Mas “o que as pessoas não perceberam” foi que flexibilidade “não é uma questão de onde, é uma questão de quando”, afirma. Ou seja, mais do que o local onde estão – se em casa ou no escritório -, o que as pessoas mais pretendem é ter a flexibilidade de tempo para trabalhar e para compatibilizar com a vida pessoal.

É inevitável olhar para este futuro do trabalho, frisa. Incluindo quando à idade. “Globalmente, hoje 1 em cada 12 pessoas tem mais de 65 anos; em 2050 será 1 em cada 6”. Daí ser necessário ter em mente três fatores que vão moldar o trabalho e as sociedades: as pessoas estão a viver mais tempo (e, nos países desenvolvidos, a ter menos filhos); as máquinas e a inteligência artificial estão a transformar os negócios; e estão a crescer as carreiras duais e a desigualdade.

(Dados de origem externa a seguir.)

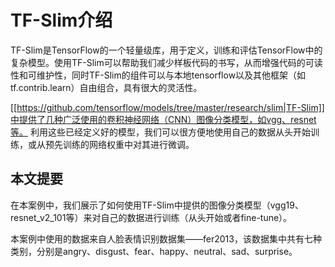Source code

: 

# TF-Slim介绍
TF-Slim是TensorFlow的一个轻量级库，用于定义，训练和评估TensorFlow中的复杂模型。使用TF-Slim可以帮助我们减少样板代码的书写，从而增强代码的可读性和可维护性，同时TF-Slim的组件可以与本地tensorflow以及其他框架（如tf.contrib.learn）自由组合，具有很大的灵活性。

[[https://github.com/tensorflow/models/tree/master/research/slim|TF-Slim]]中提供了几种广泛使用的卷积神经网络（CNN）图像分类模型，如vgg、resnet等。
利用这些已经定义好的模型，我们可以很方便地使用自己的数据从头开始训练，或从预先训练的网络权重中对其进行微调。
## 本文提要
在本案例中，我们展示了如何使用TF-Slim中提供的图像分类模型（vgg19、resnet\_v2\_101等）来对自己的数据进行训练（从头开始或者fine-tune）。

本案例中使用的数据来自人脸表情识别数据集——fer2013，该数据集中共有七种类别，分别是angry、disgust、fear、happy、neutral、sad、surprise。

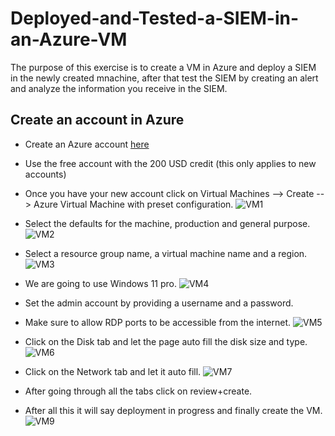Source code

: # Deployed-and-Tested-a-SIEM-in-an-Azure-VM

The purpose of this exercise is to create a VM in Azure and deploy a SIEM in the newly created mnachine, after that test the SIEM by creating an alert and analyze the information you receive in the SIEM.


## Create an account in Azure
- Create an Azure account [here](https://azure.microsoft.com/)
- Use the free account with the 200 USD credit (this only applies to new accounts)
- Once you have your new account click on Virtual Machines --> Create --> Azure Virtual Machine with preset configuration.
![VM1](https://imgur.com/iHwkdLj.png)

- Select the defaults for the machine, production and general purpose.
![VM2](https://imgur.com/zhGCtPp.png)

- Select a resource group name, a virtual machine name and a region.
![VM3](https://imgur.com/Uvrxsm1.png)

- We are going to use Windows 11 pro.
![VM4](https://imgur.com/RY72PvE.png)

- Set the admin account by providing a username and a password.
- Make sure to allow RDP ports to be accessible from the internet.
![VM5](https://imgur.com/qhB09Jh.png)

- Click on the Disk tab and let the page auto fill the disk size and type.
![VM6](https://imgur.com/PF7EeeA.png)

- Click on the Network tab and let it auto fill.
![VM7](https://imgur.com/5F8Uj3b.png)

- After going through all the tabs click on review+create.
- After all this it will say deployment in progress and finally create the VM.
![VM9](https://imgur.com/vZFDYCB.png)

Um dos fatores evidentes, diz Lynda Gratton, é que estamos a viver mais anos e, com esta demografia, teremos também de trabalhar mais anos. “Ninguém vai trabalhar apenas até aos 62 anos” e “depois viver mais 30 anos na reforma”, afirma, numa referência às manifestações em França contra o aumento da idade de reforma. “Até porque isso seria um fardo insuportável sobre a geração mais nova”. “Vamos trabalhar até aos 70, por mais que nos digam que não”, conclui.